A questo clima di delusione sopraggiunge lo sconcerto delle coscienze provocato da terribili avvenimenti mondiali di intolleranza e di violenza, che aggravano le altre tante situazioni difficili in cui versa l’umanità.
In questo clima di disorientamento, che alcuni possiamo sperimentare come particolarmente angoscioso e in cui ci può nascere l’idea che la soluzione più appropriata è dare le dimissioni come missionari, ci sentiamo chiamare di nuovo.
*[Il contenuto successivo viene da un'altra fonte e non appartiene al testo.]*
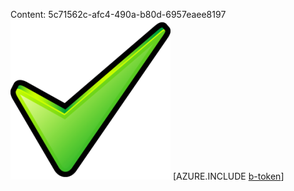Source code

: Content: 5c71562c-afc4-490a-b80d-6957eaee8197![image](bf413ce9-1ca5-45bb-a170-323ba72d7416.png)
[AZURE.INCLUDE [b-token](dd141f7d-6406-42f7-96bc-ae0b7619e680.md)]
È la voce di Giovanni Paolo II. Egli nell’ultima decada del Duemila, nonostante le nubi che offuscavano l’orizzonte missionario, proiettandosi verso il futuro nell’enciclica “Redemptoris missio”, intravedeva l’albeggiare di “una nuova epoca missionaria”: “La Missione di Cristo Redentore, affidata alla Chiesa, è ben lontana dal suo compimento. […] Mai come oggi la Chiesa ha l’opportunità di far giungere il Vangelo, con la testimonianza e la parola, a tutti gli uomini e a tutti i popoli. Vedo albeggiare una nova epoca missionaria” (RM 1; 92); e all’inizio del secolo e del Terzo Millennio ripete: “La Chiesa non si può sottrarre all’attività missionaria verso i popoli, e resta compito prioritario della missio ad gentes l’annuncio che è nel Cristo, “Via, Verità e Vita”, che gli uomini trovano la salvezza” (NMI 56b)[1].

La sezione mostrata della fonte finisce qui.